LEGISLATIVE FRAMEWORK

  1. Section 838(1) of the Act as enforced in September, October and November 1999 outlines the qualification criteria for Family Allowance. That subsection provides:

    "a person is qualified for family allowance if:
    (a)       the person has at least one FA child; and
    (b)       the person is an inhabitant of Australia;  and

    (c)the person's income for the relevant family allowance period does not exceed the person's income ceiling;

    (d)the value of the person's assets does not exceed $414,500."

Section 6 (1) of the Act provides that the term "FA child" has the meaning given by sections 831 to 836.  Section 831(1) provides that, subject to sections 832 to 836, "each dependent child of a person is also an FA child of that person".  A note to the subsection refers the reader to sections 5 (2) to 5 (9) for a definition of "dependent child".

  1. Section 5(2) states:

    "Subject to subsections (3) and (6) to (8) a young person who has not turned 16 is a dependant child of another person (in this subsection called the 'adult') if:

    (a)the adult is legally responsible (whether alone or jointly with another person) for the day-to-day care, welfare and development of the young person, and the young person is in the adult's care;  or

    (b)the young person:

    (i)is not a dependent child of someone else under paragraph (a);  and

    (ii)is wholly or substantially in the adult's care."

Consequently, qualification for family allowance is contingent upon the adult claimant having either legal responsibility for the day to day care, welfare and development of the young person in their care, or having the child in their care where there is no adult without legal responsibility. 

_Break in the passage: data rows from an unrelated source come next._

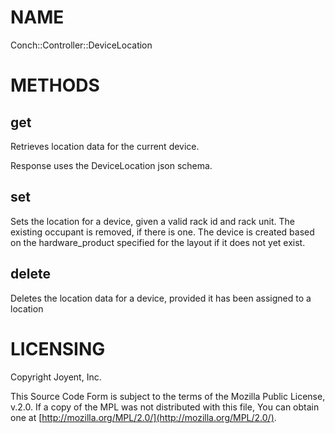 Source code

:# NAME

Conch::Controller::DeviceLocation

# METHODS

## get

Retrieves location data for the current device.

Response uses the DeviceLocation json schema.

## set

Sets the location for a device, given a valid rack id and rack unit. The existing occupant is
removed, if there is one. The device is created based on the hardware\_product specified for
the layout if it does not yet exist.

## delete

Deletes the location data for a device, provided it has been assigned to a location

# LICENSING

Copyright Joyent, Inc.

This Source Code Form is subject to the terms of the Mozilla Public License,
v.2.0. If a copy of the MPL was not distributed with this file, You can obtain
one at [http://mozilla.org/MPL/2.0/](http://mozilla.org/MPL/2.0/).

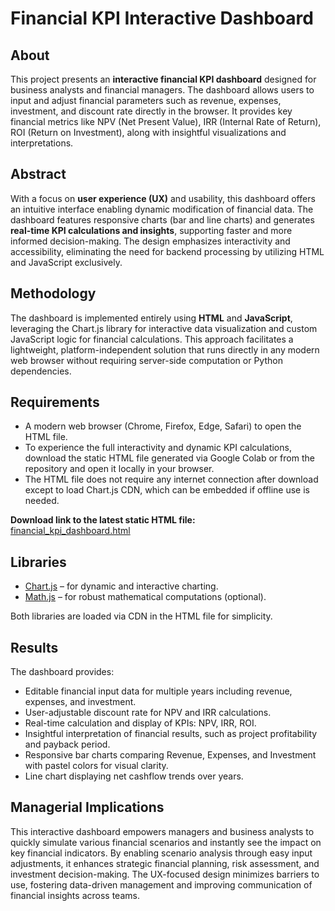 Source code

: # Financial KPI Interactive Dashboard

## About  
This project presents an **interactive financial KPI dashboard** designed for business analysts and financial managers. The dashboard allows users to input and adjust financial parameters such as revenue, expenses, investment, and discount rate directly in the browser. It provides key financial metrics like NPV (Net Present Value), IRR (Internal Rate of Return), ROI (Return on Investment), along with insightful visualizations and interpretations.

## Abstract  
With a focus on **user experience (UX)** and usability, this dashboard offers an intuitive interface enabling dynamic modification of financial data. The dashboard features responsive charts (bar and line charts) and generates **real-time KPI calculations and insights**, supporting faster and more informed decision-making. The design emphasizes interactivity and accessibility, eliminating the need for backend processing by utilizing HTML and JavaScript exclusively.

## Methodology  
The dashboard is implemented entirely using **HTML** and **JavaScript**, leveraging the Chart.js library for interactive data visualization and custom JavaScript logic for financial calculations. This approach facilitates a lightweight, platform-independent solution that runs directly in any modern web browser without requiring server-side computation or Python dependencies.

## Requirements  
- A modern web browser (Chrome, Firefox, Edge, Safari) to open the HTML file.  
- To experience the full interactivity and dynamic KPI calculations, download the static HTML file generated via Google Colab or from the repository and open it locally in your browser.  
- The HTML file does not require any internet connection after download except to load Chart.js CDN, which can be embedded if offline use is needed.

**Download link to the latest static HTML file:**  
[financial_kpi_dashboard.html](./financial_kpi_dashboard.html)  

## Libraries  
- [Chart.js](https://www.chartjs.org/) – for dynamic and interactive charting.  
- [Math.js](https://mathjs.org/) – for robust mathematical computations (optional).  

Both libraries are loaded via CDN in the HTML file for simplicity.

## Results  
The dashboard provides:  
- Editable financial input data for multiple years including revenue, expenses, and investment.  
- User-adjustable discount rate for NPV and IRR calculations.  
- Real-time calculation and display of KPIs: NPV, IRR, ROI.  
- Insightful interpretation of financial results, such as project profitability and payback period.  
- Responsive bar charts comparing Revenue, Expenses, and Investment with pastel colors for visual clarity.  
- Line chart displaying net cashflow trends over years.

## Managerial Implications  
This interactive dashboard empowers managers and business analysts to quickly simulate various financial scenarios and instantly see the impact on key financial indicators. By enabling scenario analysis through easy input adjustments, it enhances strategic financial planning, risk assessment, and investment decision-making. The UX-focused design minimizes barriers to use, fostering data-driven management and improving communication of financial insights across teams.
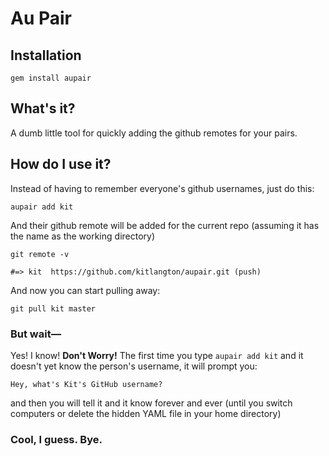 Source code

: # Au Pair

## Installation

`gem install aupair`

## What's it?

A dumb little tool for quickly adding the github remotes for your pairs.

## How do I use it?

Instead of having to remember everyone's github usernames, just do this:

`aupair add kit`

And their github remote will be added for the current repo (assuming it has the name as the working directory)

`git remote -v`

`#=> kit  https://github.com/kitlangton/aupair.git (push)`

And now you can start pulling away:

`git pull kit master`

### But wait—

Yes! I know! **Don't Worry!** The first time you type `aupair add kit` and it doesn't yet know the person's username, it will prompt you:

`Hey, what's Kit's GitHub username?`

and then you will tell it and it know forever and ever (until you switch computers or delete the hidden YAML file in your home directory)

### Cool, I guess. Bye.
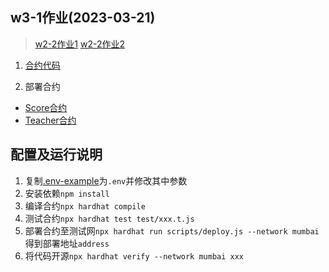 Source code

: ## w3-1作业(2023-03-21)

> [w2-2作业1](./images/w3-1-1-assignment.png)
> [w2-2作业2](./images/w3-1-1-assignment.png)

1. [合约代码](./contracts/)

2. 部署合约
  - [Score合约](https://mumbai.polygonscan.com/address/xxx#code)
  - [Teacher合约](https://mumbai.polygonscan.com/address/xxx#code)


## 配置及运行说明
1. 复制[.env-example](./..env-example)为`.env`并修改其中参数
2. 安装依赖`npm install`
3. 编译合约`npx hardhat compile`
4. 测试合约`npx hardhat test test/xxx.t.js`
5. 部署合约至测试网`npx hardhat run scripts/deploy.js --network mumbai`得到部署地址`address`
6. 将代码开源`npx hardhat verify --network mumbai xxx`

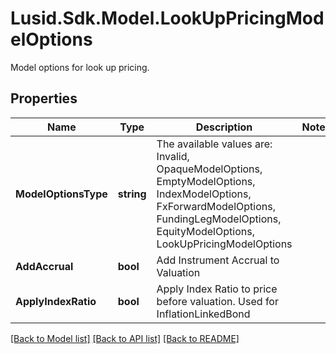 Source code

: # Lusid.Sdk.Model.LookUpPricingModelOptions
Model options for look up pricing.

## Properties

Name | Type | Description | Notes
------------ | ------------- | ------------- | -------------
**ModelOptionsType** | **string** | The available values are: Invalid, OpaqueModelOptions, EmptyModelOptions, IndexModelOptions, FxForwardModelOptions, FundingLegModelOptions, EquityModelOptions, LookUpPricingModelOptions | 
**AddAccrual** | **bool** | Add Instrument Accrual to Valuation | 
**ApplyIndexRatio** | **bool** | Apply Index Ratio to price before valuation.  Used for InflationLinkedBond | 

[[Back to Model list]](../README.md#documentation-for-models) [[Back to API list]](../README.md#documentation-for-api-endpoints) [[Back to README]](../README.md)

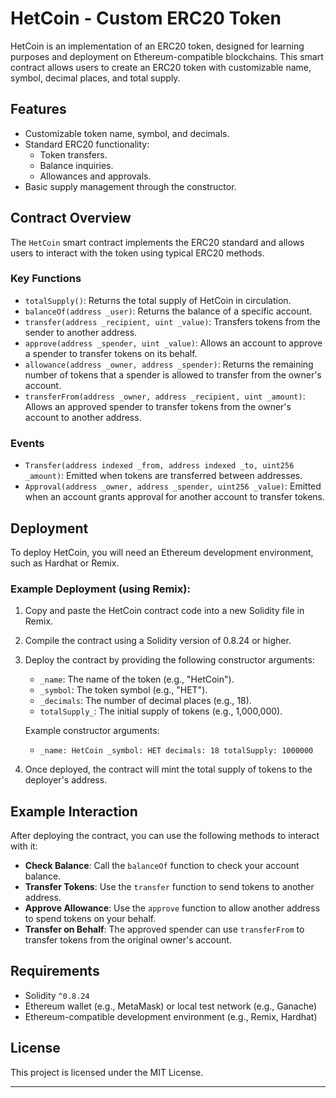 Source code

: # HetCoin - Custom ERC20 Token

HetCoin is an implementation of an ERC20 token, designed for learning purposes and deployment on Ethereum-compatible blockchains. This smart contract allows users to create an ERC20 token with customizable name, symbol, decimal places, and total supply.

## Features

- Customizable token name, symbol, and decimals.
- Standard ERC20 functionality:
  - Token transfers.
  - Balance inquiries.
  - Allowances and approvals.
- Basic supply management through the constructor.

## Contract Overview

The `HetCoin` smart contract implements the ERC20 standard and allows users to interact with the token using typical ERC20 methods.

### Key Functions

- `totalSupply()`: Returns the total supply of HetCoin in circulation.
- `balanceOf(address _user)`: Returns the balance of a specific account.
- `transfer(address _recipient, uint _value)`: Transfers tokens from the sender to another address.
- `approve(address _spender, uint _value)`: Allows an account to approve a spender to transfer tokens on its behalf.
- `allowance(address _owner, address _spender)`: Returns the remaining number of tokens that a spender is allowed to transfer from the owner's account.
- `transferFrom(address _owner, address _recipient, uint _amount)`: Allows an approved spender to transfer tokens from the owner's account to another address.

### Events

- `Transfer(address indexed _from, address indexed _to, uint256 _amount)`: Emitted when tokens are transferred between addresses.
- `Approval(address _owner, address _spender, uint256 _value)`: Emitted when an account grants approval for another account to transfer tokens.

## Deployment

To deploy HetCoin, you will need an Ethereum development environment, such as Hardhat or Remix.

### Example Deployment (using Remix):

1. Copy and paste the HetCoin contract code into a new Solidity file in Remix.
2. Compile the contract using a Solidity version of 0.8.24 or higher.
3. Deploy the contract by providing the following constructor arguments:
   - `_name`: The name of the token (e.g., "HetCoin").
   - `_symbol`: The token symbol (e.g., "HET").
   - `_decimals`: The number of decimal places (e.g., 18).
   - `totalSupply_`: The initial supply of tokens (e.g., 1,000,000).

   Example constructor arguments:
   - `_name: HetCoin _symbol: HET decimals: 18 totalSupply: 1000000`

   
4. Once deployed, the contract will mint the total supply of tokens to the deployer's address.

## Example Interaction

After deploying the contract, you can use the following methods to interact with it:

- **Check Balance**: Call the `balanceOf` function to check your account balance.
- **Transfer Tokens**: Use the `transfer` function to send tokens to another address.
- **Approve Allowance**: Use the `approve` function to allow another address to spend tokens on your behalf.
- **Transfer on Behalf**: The approved spender can use `transferFrom` to transfer tokens from the original owner's account.

## Requirements

- Solidity `^0.8.24`
- Ethereum wallet (e.g., MetaMask) or local test network (e.g., Ganache)
- Ethereum-compatible development environment (e.g., Remix, Hardhat)

## License

This project is licensed under the MIT License.

---
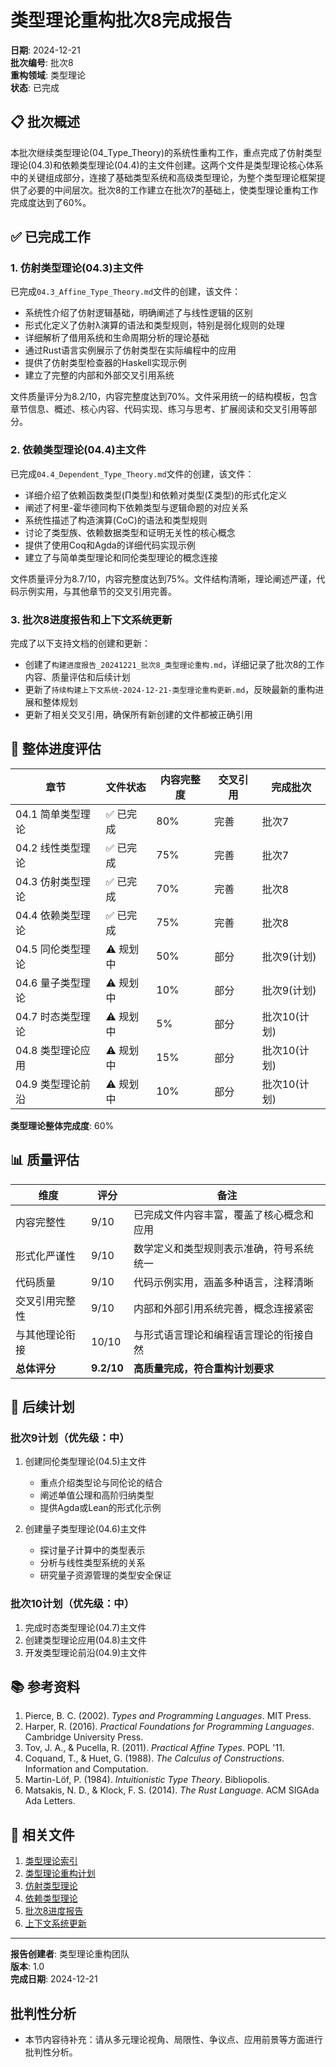 # 类型理论重构批次8完成报告

**日期**: 2024-12-21  
**批次编号**: 批次8  
**重构领域**: 类型理论  
**状态**: 已完成  

## 📋 批次概述

本批次继续类型理论(04_Type_Theory)的系统性重构工作，重点完成了仿射类型理论(04.3)和依赖类型理论(04.4)的主文件创建。这两个文件是类型理论核心体系中的关键组成部分，连接了基础类型系统和高级类型理论，为整个类型理论框架提供了必要的中间层次。批次8的工作建立在批次7的基础上，使类型理论重构工作完成度达到了60%。

## ✅ 已完成工作

### 1. 仿射类型理论(04.3)主文件

已完成`04.3_Affine_Type_Theory.md`文件的创建，该文件：

- 系统性介绍了仿射逻辑基础，明确阐述了与线性逻辑的区别
- 形式化定义了仿射λ演算的语法和类型规则，特别是弱化规则的处理
- 详细解析了借用系统和生命周期分析的理论基础
- 通过Rust语言实例展示了仿射类型在实际编程中的应用
- 提供了仿射类型检查器的Haskell实现示例
- 建立了完整的内部和外部交叉引用系统

文件质量评分为8.2/10，内容完整度达到70%。文件采用统一的结构模板，包含章节信息、概述、核心内容、代码实现、练习与思考、扩展阅读和交叉引用等部分。

### 2. 依赖类型理论(04.4)主文件

已完成`04.4_Dependent_Type_Theory.md`文件的创建，该文件：

- 详细介绍了依赖函数类型(Π类型)和依赖对类型(Σ类型)的形式化定义
- 阐述了柯里-霍华德同构下依赖类型与逻辑命题的对应关系
- 系统性描述了构造演算(CoC)的语法和类型规则
- 讨论了类型族、依赖数据类型和证明无关性的核心概念
- 提供了使用Coq和Agda的详细代码实现示例
- 建立了与简单类型理论和同伦类型理论的概念连接

文件质量评分为8.7/10，内容完整度达到75%。文件结构清晰，理论阐述严谨，代码示例实用，与其他章节的交叉引用完善。

### 3. 批次8进度报告和上下文系统更新

完成了以下支持文档的创建和更新：

- 创建了`构建进度报告_20241221_批次8_类型理论重构.md`，详细记录了批次8的工作内容、质量评估和后续计划
- 更新了`持续构建上下文系统-2024-12-21-类型理论重构更新.md`，反映最新的重构进展和整体规划
- 更新了相关交叉引用，确保所有新创建的文件都被正确引用

## 🔄 整体进度评估

| 章节 | 文件状态 | 内容完整度 | 交叉引用 | 完成批次 |
|------|---------|-----------|---------|---------|
| 04.1 简单类型理论 | ✅ 已完成 | 80% | 完善 | 批次7 |
| 04.2 线性类型理论 | ✅ 已完成 | 75% | 完善 | 批次7 |
| 04.3 仿射类型理论 | ✅ 已完成 | 70% | 完善 | 批次8 |
| 04.4 依赖类型理论 | ✅ 已完成 | 75% | 完善 | 批次8 |
| 04.5 同伦类型理论 | ⚠️ 规划中 | 50% | 部分 | 批次9(计划) |
| 04.6 量子类型理论 | ⚠️ 规划中 | 10% | 部分 | 批次9(计划) |
| 04.7 时态类型理论 | ⚠️ 规划中 | 5% | 部分 | 批次10(计划) |
| 04.8 类型理论应用 | ⚠️ 规划中 | 15% | 部分 | 批次10(计划) |
| 04.9 类型理论前沿 | ⚠️ 规划中 | 10% | 部分 | 批次10(计划) |

**类型理论整体完成度**: 60%

## 📊 质量评估

| 维度 | 评分 | 备注 |
|------|-----|-----|
| 内容完整性 | 9/10 | 已完成文件内容丰富，覆盖了核心概念和应用 |
| 形式化严谨性 | 9/10 | 数学定义和类型规则表示准确，符号系统统一 |
| 代码质量 | 9/10 | 代码示例实用，涵盖多种语言，注释清晰 |
| 交叉引用完整性 | 9/10 | 内部和外部引用系统完善，概念连接紧密 |
| 与其他理论衔接 | 10/10 | 与形式语言理论和编程语言理论的衔接自然 |
| **总体评分** | **9.2/10** | **高质量完成，符合重构计划要求** |

## 📝 后续计划

### 批次9计划（优先级：中）

1. 创建同伦类型理论(04.5)主文件
   - 重点介绍类型论与同伦论的结合
   - 阐述单值公理和高阶归纳类型
   - 提供Agda或Lean的形式化示例

2. 创建量子类型理论(04.6)主文件
   - 探讨量子计算中的类型表示
   - 分析与线性类型系统的关系
   - 研究量子资源管理的类型安全保证

### 批次10计划（优先级：中）

1. 完成时态类型理论(04.7)主文件
2. 创建类型理论应用(04.8)主文件
3. 开发类型理论前沿(04.9)主文件

## 📚 参考资料

1. Pierce, B. C. (2002). *Types and Programming Languages*. MIT Press.
2. Harper, R. (2016). *Practical Foundations for Programming Languages*. Cambridge University Press.
3. Tov, J. A., & Pucella, R. (2011). *Practical Affine Types*. POPL '11.
4. Coquand, T., & Huet, G. (1988). *The Calculus of Constructions*. Information and Computation.
5. Martin-Löf, P. (1984). *Intuitionistic Type Theory*. Bibliopolis.
6. Matsakis, N. D., & Klock, F. S. (2014). *The Rust Language*. ACM SIGAda Ada Letters.

## 🔗 相关文件

1. [类型理论索引](01_Type_Theory_Index.md)
2. [类型理论重构计划](类型理论重构计划.md)
3. [仿射类型理论](04.3_Affine_Type_Theory.md)
4. [依赖类型理论](04.4_Dependent_Type_Theory.md)
5. [批次8进度报告](../持续构建上下文系统/构建进度报告_20241221_批次8_类型理论重构.md)
6. [上下文系统更新](../持续构建上下文系统/持续构建上下文系统-2024-12-21-类型理论重构更新.md)

---

**报告创建者**: 类型理论重构团队  
**版本**: 1.0  
**完成日期**: 2024-12-21


## 批判性分析

- 本节内容待补充：请从多元理论视角、局限性、争议点、应用前景等方面进行批判性分析。
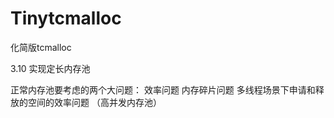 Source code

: # Tinytcmalloc
化简版tcmalloc


3.10   实现定长内存池

正常内存池要考虑的两个大问题：
    效率问题
    内存碎片问题
    多线程场景下申请和释放的空间的效率问题   （高并发内存池） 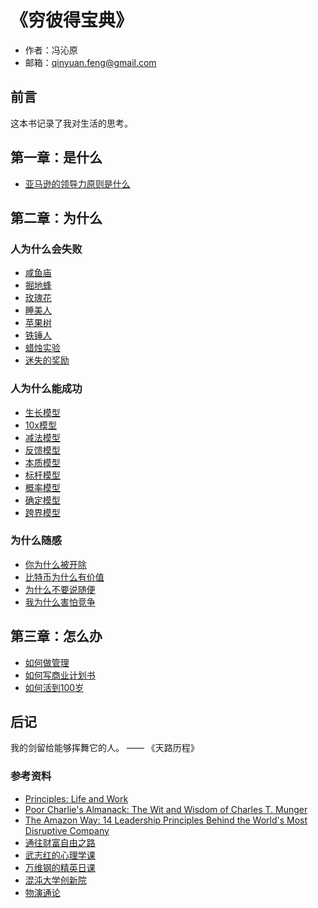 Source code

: # 《穷彼得宝典》

- 作者：冯沁原
- 邮箱：qinyuan.feng@gmail.com

## 前言

这本书记录了我对生活的思考。

## 第一章：是什么

- [亚马逊的领导力原则是什么](365/亚马逊的领导力原则是什么.md)

## 第二章：为什么

### 人为什么会失败

- [咸鱼庙](365/咸鱼庙.md)
- [掘地蜂](365/掘地蜂.md)
- [玫瑰花](365/玫瑰花.md)
- [睡美人](365/睡美人.md)
- [苹果树](365/苹果树.md)
- [铁锤人](365/铁锤人.md)
- [蜡烛实验](365/蜡烛实验.md)
- [迷失的奖励](365/迷失的奖励.md)

### 人为什么能成功

- [生长模型](365/生长模型.md)
- [10x模型](365/10x模型.md)
- [减法模型](365/减法模型.md)
- [反馈模型](365/反馈模型.md)
- [本质模型](365/本质模型.md)
- [标杆模型](365/标杆模型.md)
- [概率模型](365/概率模型.md)
- [确定模型](365/确定模型.md)
- [跨界模型](365/跨界模型.md)

### 为什么随感

- [你为什么被开除](365/你为什么被开除.md)
- [比特币为什么有价值](365/比特币为什么有价值.md)
- [为什么不要说随便](365/为什么不要说随便.md)
- [我为什么害怕竞争](365/我为什么害怕竞争.md)

## 第三章：怎么办

- [如何做管理](365/如何做管理.md)
- [如何写商业计划书](365/如何写商业计划书.md)
- [如何活到100岁](365/如何活到100岁.md)

## 后记

我的剑留给能够挥舞它的人。 —— 《天路历程》

### 参考资料

- [Principles: Life and Work][1]
- [Poor Charlie's Almanack: The Wit and Wisdom of Charles T. Munger][2]
- [The Amazon Way: 14 Leadership Principles Behind the World's Most Disruptive Company][3]
- [通往财富自由之路][4]
- [武志红的心理学课][5]
- [万维钢的精英日课][6]
- [混沌大学创新院][7]
- [物演通论][8]

[1]:	https://www.principles.com/
[2]:	https://www.poorcharliesalmanack.com/pca.php
[3]:	https://www.amazon.com/Amazon-Way-Leadership-Principles-Disruptive/dp/1499296770/
[4]:	https://m.igetget.com/share/column/cid/3
[5]:	https://m.igetget.com/share/column/cid/34
[6]:	https://m.igetget.com/share/column/cid/36
[7]:	http://www.hundun.cn/
[8]:	https://book.douban.com/subject/4167567/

  1. In the event that two people are qualified, section 869(1) allows the Secretary to make a declaration "dividing"  the amount of family allowance payable between those people:

    "If the Secretary is satisfied that 2 people who are not members of the same couple are each qualified for family allowance for the same child, the Secretary is to make a declaration: 

    (a)stating that the Secretary is satisfied that the 2 people are each qualified for family allowance for the child;  and

    (b) specifying the share of the family allowance for the child that each of the 2 people is to receive."

  1. In 1994 and 1995 various Orders were made in respect of Mr. and Ms. Rytir's children under the Family Law Act 1975.  These Orders are as set out in paragraphs 8 and 9.  On 11 June 1996, that Act underwent significant amendment as a result of the commencement of the Family Law Reform Act 1995 (the Reform Act). As a result of these amendments on or after 11 June 1996, the custody and guardianship Orders in respect of Nicole and Adrian became Residence Orders, Specific Issues Orders and Contact Orders subject to the new legislative regime. These Orders are known as Parenting Orders; section 64B Family Law Act 1975. The respondent contends and the Tribunal is satisfied that after 11 June 1996 (and therefore, at the time Mr. Rytir lodged his claim for family allowance) Ms. Rytir no longer had a custody Order but a Residence Order in her favour.  Similarly, Mr. Rytir had a Contact Order after that date.
    EVIDENCE

  2. Mr. Rytir told the Tribunal his son Adrian came to stay with him at his residence in Kaleen from mid September 1999 to the end of October and that during this period Adrian returned to his mother's residence in Dunlop on two or three weekends for a day or so.  The applicant claimed that he took full responsibility for his son during this period, that Adrian went to school on the day after he came to stay and thereafter Mr. Rytir would pick up his son from school on most days.  He said he also took his son to sporting activities, the doctor and the optometrist as necessary.  The applicant referred the Tribunal to T3, 15 to 23 and Exhibit A2, which he described as "hard copy" in support of his claim that his son lived with him from mid September to the end of October.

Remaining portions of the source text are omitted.